DIRECTIONS ▸ Would you work out how many of the lines below hold "begin" and reply with nothing but the number?
RECORDS FOR THIS TASK section start
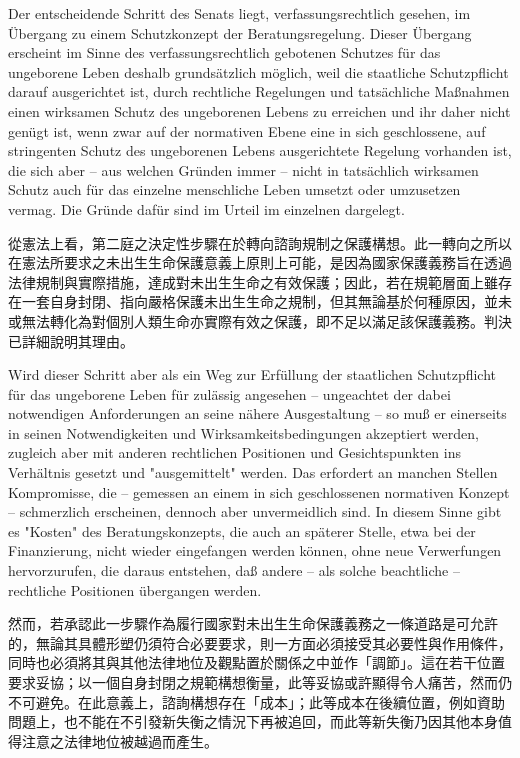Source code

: \documentclass[12pt]{article}
\begin{document}
\begin{sourcepara}[title={原文SondervotumB.330}]
Der entscheidende Schritt des Senats liegt, verfassungsrechtlich gesehen, im Übergang zu einem Schutzkonzept der Beratungsregelung. Dieser Übergang erscheint im Sinne des verfassungsrechtlich gebotenen Schutzes für das ungeborene Leben deshalb grundsätzlich möglich, weil die staatliche Schutzpflicht darauf ausgerichtet ist, durch rechtliche Regelungen und tatsächliche Maßnahmen einen wirksamen Schutz des ungeborenen Lebens zu erreichen und ihr daher nicht genügt ist, wenn zwar auf der normativen Ebene eine in sich geschlossene, auf stringenten Schutz des ungeborenen Lebens ausgerichtete Regelung vorhanden ist, die sich aber -- aus welchen Gründen immer -- nicht in tatsächlich wirksamen Schutz auch für das einzelne menschliche Leben umsetzt oder umzusetzen vermag. Die Gründe dafür sind im Urteil im einzelnen dargelegt.
\end{sourcepara}
\begin{transpara}
從憲法上看，第二庭之決定性步驟在於轉向諮詢規制之保護構想。此一轉向之所以在憲法所要求之未出生生命保護意義上原則上可能，是因為國家保護義務旨在透過法律規制與實際措施，達成對未出生生命之有效保護；因此，若在規範層面上雖存在一套自身封閉、指向嚴格保護未出生生命之規制，但其無論基於何種原因，並未或無法轉化為對個別人類生命亦實際有效之保護，即不足以滿足該保護義務。判決已詳細說明其理由。
\end{transpara}

\begin{sourcepara}[title={原文SondervotumB.331}]
Wird dieser Schritt aber als ein Weg zur Erfüllung der staatlichen Schutzpflicht für das ungeborene Leben für zulässig angesehen -- ungeachtet der dabei notwendigen Anforderungen an seine nähere Ausgestaltung -- so muß er einerseits in seinen Notwendigkeiten und Wirksamkeitsbedingungen akzeptiert werden, zugleich aber mit anderen rechtlichen Positionen und Gesichtspunkten ins Verhältnis gesetzt und "ausgemittelt" werden. Das erfordert an manchen Stellen Kompromisse, die -- gemessen an einem in sich geschlossenen normativen Konzept -- schmerzlich erscheinen, dennoch aber unvermeidlich sind. In diesem Sinne gibt es "Kosten" des Beratungskonzepts, die auch an späterer Stelle, etwa bei der Finanzierung, nicht wieder eingefangen werden können, ohne neue Verwerfungen hervorzurufen, die daraus entstehen, daß andere -- als solche beachtliche -- rechtliche Positionen übergangen werden.
\end{sourcepara}
\begin{transpara}
然而，若承認此一步驟作為履行國家對未出生生命保護義務之一條道路是可允許的，無論其具體形塑仍須符合必要要求，則一方面必須接受其必要性與作用條件，同時也必須將其與其他法律地位及觀點置於關係之中並作「調節」。這在若干位置要求妥協；以一個自身封閉之規範構想衡量，此等妥協或許顯得令人痛苦，然而仍不可避免。在此意義上，諮詢構想存在「成本」；此等成本在後續位置，例如資助問題上，也不能在不引發新失衡之情況下再被追回，而此等新失衡乃因其他本身值得注意之法律地位被越過而產生。
\end{transpara}
\end{document}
RECORDS FOR THIS TASK section end
RESULT OF THIS TASK ▸ 5